Expect pushback. When you stop being endlessly available, some people may feel abandoned or disappointed that they will need to do things themselves. When you start making decisions based on vision rather than universal approval, some people will feel excluded, it’s for them to deal with.
This isn't a sign you're doing something wrong—it's a sign you're doing something different.
Diplomatic Strategies
Be transparent about your evolution: "I'm working on being more strategic about how I spend my time so I can be more effective in my role."
Acknowledge the adjustment: "I know I'm operating a bit differently lately. I'm learning to be more deliberate about priorities and boundaries."
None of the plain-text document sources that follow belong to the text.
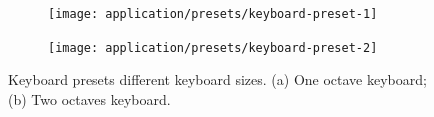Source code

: \begin{figure}[ht]
	\centering
	\begin{subfigure}{0.49\textwidth}
		\centering
		\texttt{[image: application/presets/keyboard-preset-1]}
		\caption{}
		\label{fig:preset-1}
	\end{subfigure}
	\hfill
	\begin{subfigure}{0.49\textwidth}
		\centering
		\texttt{[image: application/presets/keyboard-preset-2]}
		\caption{}
		\label{fig:preset-2}
	\end{subfigure}
	\caption{
		Keyboard presets different keyboard sizes.
		(a) One octave keyboard;
		(b) Two octaves keyboard.
	}
	\label{fig:presets}
\end{figure}
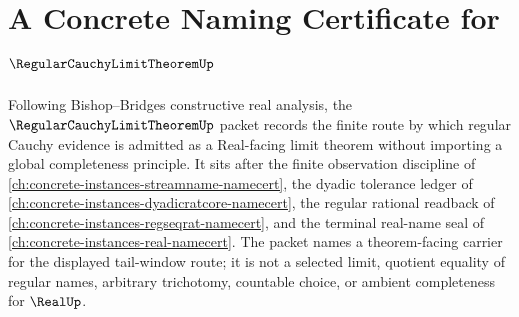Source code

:\chapter{A Concrete Naming Certificate for $\RegularCauchyLimitTheoremUp$}
\label{ch:concrete-instances-regular-cauchy-limit-theorem-namecert}

Following Bishop--Bridges constructive real analysis, the $\RegularCauchyLimitTheoremUp$ packet records the finite route by which regular Cauchy evidence is admitted as a Real-facing limit theorem without importing a global completeness principle. It sits after the finite observation discipline of \autoref{ch:concrete-instances-streamname-namecert}, the dyadic tolerance ledger of \autoref{ch:concrete-instances-dyadicratcore-namecert}, the regular rational readback of \autoref{ch:concrete-instances-regseqrat-namecert}, and the terminal real-name seal of \autoref{ch:concrete-instances-real-namecert}. The packet names a theorem-facing carrier for the displayed tail-window route; it is not a selected limit, quotient equality of regular names, arbitrary trichotomy, countable choice, or ambient completeness for $\RealUp$.

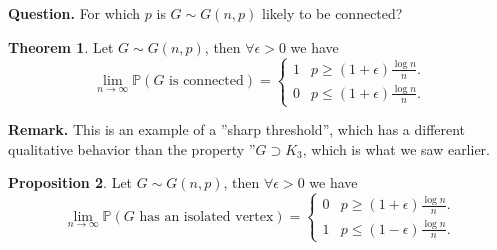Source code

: \documentclass{article}
\theoremstyle{definition}
\newtheorem{theorem}{Theorem}[section]
\newtheorem{prop}[theorem]{Proposition}
\begin{document}
\textbf{Question.} For which $p$ is $G\sim G(n,p)$ likely to be connected? 
\begin{theorem}\label{6.4}
    Let $G \sim G(n,p)$, then $\forall \epsilon>0$ we have \[
    \lim_{n \to \infty} \mathbb{P}(G \text{ is connected}) = \begin{cases}
        1 &p\ge (1+\epsilon)\frac{\log n}{n}.\\
        0 &p\le (1+\epsilon)\frac{\log n}{n}.
    \end{cases}
    \]
\end{theorem}
\textbf{Remark.} This is an example of a ''sharp threshold'', which has a different qualitative behavior than the property ''$G \supset K_3$, which is what we saw earlier.
\begin{prop}
    Let $G\sim G(n,p)$, then $\forall \epsilon>0$ we have \[
    \lim_{n \to \infty}\mathbb{P}(G \text{ has an isolated vertex})=\begin{cases}
        0 &p\ge (1+\epsilon)\frac{\log n}{n}.\\
        1 &p\le (1-\epsilon)\frac{\log n}{n}.
    \end{cases}
    \]
\end{prop}
\end{document}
Demonstrate the value: "I've realized that when I try to make everyone happy with a decision, I often end up with solutions that don't really serve anyone well."
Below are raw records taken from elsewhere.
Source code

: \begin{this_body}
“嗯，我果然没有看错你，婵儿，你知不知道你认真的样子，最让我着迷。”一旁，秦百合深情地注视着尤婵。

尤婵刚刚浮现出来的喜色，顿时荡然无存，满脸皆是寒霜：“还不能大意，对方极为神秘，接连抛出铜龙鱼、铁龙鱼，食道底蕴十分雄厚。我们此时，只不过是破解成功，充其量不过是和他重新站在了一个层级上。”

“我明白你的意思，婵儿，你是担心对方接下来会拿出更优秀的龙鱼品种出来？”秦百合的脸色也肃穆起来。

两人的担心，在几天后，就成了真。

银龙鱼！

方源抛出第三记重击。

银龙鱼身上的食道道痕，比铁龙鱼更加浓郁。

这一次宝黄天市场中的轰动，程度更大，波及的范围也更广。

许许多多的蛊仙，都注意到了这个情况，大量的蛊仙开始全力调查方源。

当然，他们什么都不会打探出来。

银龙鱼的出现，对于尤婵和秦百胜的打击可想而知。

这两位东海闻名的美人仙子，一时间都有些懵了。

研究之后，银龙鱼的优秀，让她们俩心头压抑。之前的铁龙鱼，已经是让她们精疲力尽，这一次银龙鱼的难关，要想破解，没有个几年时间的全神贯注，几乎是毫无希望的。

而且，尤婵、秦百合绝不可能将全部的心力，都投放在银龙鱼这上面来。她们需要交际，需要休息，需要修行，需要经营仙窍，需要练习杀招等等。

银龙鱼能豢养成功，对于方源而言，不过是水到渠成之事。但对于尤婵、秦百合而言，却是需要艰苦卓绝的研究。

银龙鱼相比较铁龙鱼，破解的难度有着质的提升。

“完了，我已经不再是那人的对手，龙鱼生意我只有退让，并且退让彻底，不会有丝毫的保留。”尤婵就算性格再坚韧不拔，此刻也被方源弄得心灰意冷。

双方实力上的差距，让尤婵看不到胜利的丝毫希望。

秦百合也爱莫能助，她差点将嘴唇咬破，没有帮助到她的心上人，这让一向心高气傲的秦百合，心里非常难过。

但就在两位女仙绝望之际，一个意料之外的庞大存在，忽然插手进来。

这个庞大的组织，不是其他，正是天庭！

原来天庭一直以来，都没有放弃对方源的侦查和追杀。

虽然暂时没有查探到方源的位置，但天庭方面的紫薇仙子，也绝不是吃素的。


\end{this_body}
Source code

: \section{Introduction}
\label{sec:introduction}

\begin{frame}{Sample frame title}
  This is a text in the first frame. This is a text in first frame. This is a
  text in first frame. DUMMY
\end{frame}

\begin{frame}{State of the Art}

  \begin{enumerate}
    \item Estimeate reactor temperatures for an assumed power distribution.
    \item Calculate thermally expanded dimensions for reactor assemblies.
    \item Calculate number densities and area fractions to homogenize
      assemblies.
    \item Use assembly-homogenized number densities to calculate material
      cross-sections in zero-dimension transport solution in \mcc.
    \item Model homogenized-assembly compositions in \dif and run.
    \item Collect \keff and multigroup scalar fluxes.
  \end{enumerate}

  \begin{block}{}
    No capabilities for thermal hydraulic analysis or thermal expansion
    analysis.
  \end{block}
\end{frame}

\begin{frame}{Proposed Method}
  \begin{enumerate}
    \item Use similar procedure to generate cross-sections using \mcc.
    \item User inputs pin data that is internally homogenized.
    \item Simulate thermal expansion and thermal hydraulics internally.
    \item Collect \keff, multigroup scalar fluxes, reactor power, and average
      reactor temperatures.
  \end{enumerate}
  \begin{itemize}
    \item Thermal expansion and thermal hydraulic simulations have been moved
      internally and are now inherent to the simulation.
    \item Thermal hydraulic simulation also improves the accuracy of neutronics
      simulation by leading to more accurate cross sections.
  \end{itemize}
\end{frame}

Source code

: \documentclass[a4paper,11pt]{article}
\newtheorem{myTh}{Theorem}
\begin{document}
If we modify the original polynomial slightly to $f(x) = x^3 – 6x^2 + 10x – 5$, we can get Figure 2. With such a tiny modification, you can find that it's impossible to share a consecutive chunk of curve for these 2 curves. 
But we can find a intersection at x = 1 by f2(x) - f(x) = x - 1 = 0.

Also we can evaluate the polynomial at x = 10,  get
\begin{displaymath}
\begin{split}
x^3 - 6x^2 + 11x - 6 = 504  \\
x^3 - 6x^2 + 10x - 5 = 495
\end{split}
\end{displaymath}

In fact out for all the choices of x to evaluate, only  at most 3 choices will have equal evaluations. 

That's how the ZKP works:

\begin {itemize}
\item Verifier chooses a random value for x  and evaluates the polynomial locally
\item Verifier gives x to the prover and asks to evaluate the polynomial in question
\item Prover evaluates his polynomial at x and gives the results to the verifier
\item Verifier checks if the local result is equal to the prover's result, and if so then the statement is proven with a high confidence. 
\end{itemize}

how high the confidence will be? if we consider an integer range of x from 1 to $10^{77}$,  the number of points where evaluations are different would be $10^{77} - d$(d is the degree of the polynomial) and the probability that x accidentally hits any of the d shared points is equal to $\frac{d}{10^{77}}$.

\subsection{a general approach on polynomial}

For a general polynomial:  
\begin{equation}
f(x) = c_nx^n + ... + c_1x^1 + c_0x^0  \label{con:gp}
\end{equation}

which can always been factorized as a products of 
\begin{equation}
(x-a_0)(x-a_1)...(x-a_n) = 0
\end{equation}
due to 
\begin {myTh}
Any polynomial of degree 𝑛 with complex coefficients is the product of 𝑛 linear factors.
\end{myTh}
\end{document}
YOUR ARCHITECTURE IN ACTION
The goal isn't to become a different person. It's to create structures that support the leader you're becoming, the one that is true to who you are. Structures that make it easier to choose authenticity over approval, vision over consensus, and long-term effectiveness over short-term comfort.
You already know what kind of leader you want to be. Now it's time to build the architecture that makes that leadership sustainable, not just aspirational.
The redesign begins with your next decision. What will you choose?
My final recommendation is to start small! Pick actions you know you can commit to and don’t underestimate the power of small changes, they can have a big impact and they help us build momentum.
Kindly,
THIS MONTH'S REFLECTION QUESTIONS
Auditing Your Current Architecture
What patterns in your leadership feel most draining? Where do you find yourself operating from obligation rather than choice?
Identifying Your Decision Framework
Think of a recent difficult decision you handled in a manner that feels good to you, you feel that it was the right thing to do. What principles guided you? How can you apply those same principles more consistently?
Environmental Design
What one change to your calendar, communication, or decision-making process would best support your authentic leadership?
COMING NEXT MONTH
Next month, we'll explore how to handle the inevitable pushback that comes when people are invested in your old patterns, and the specific conversations that help others adjust to your more authentic leadership.
"Instead of wondering when your next vacation is, maybe you should set up a life you don’t need to escape from."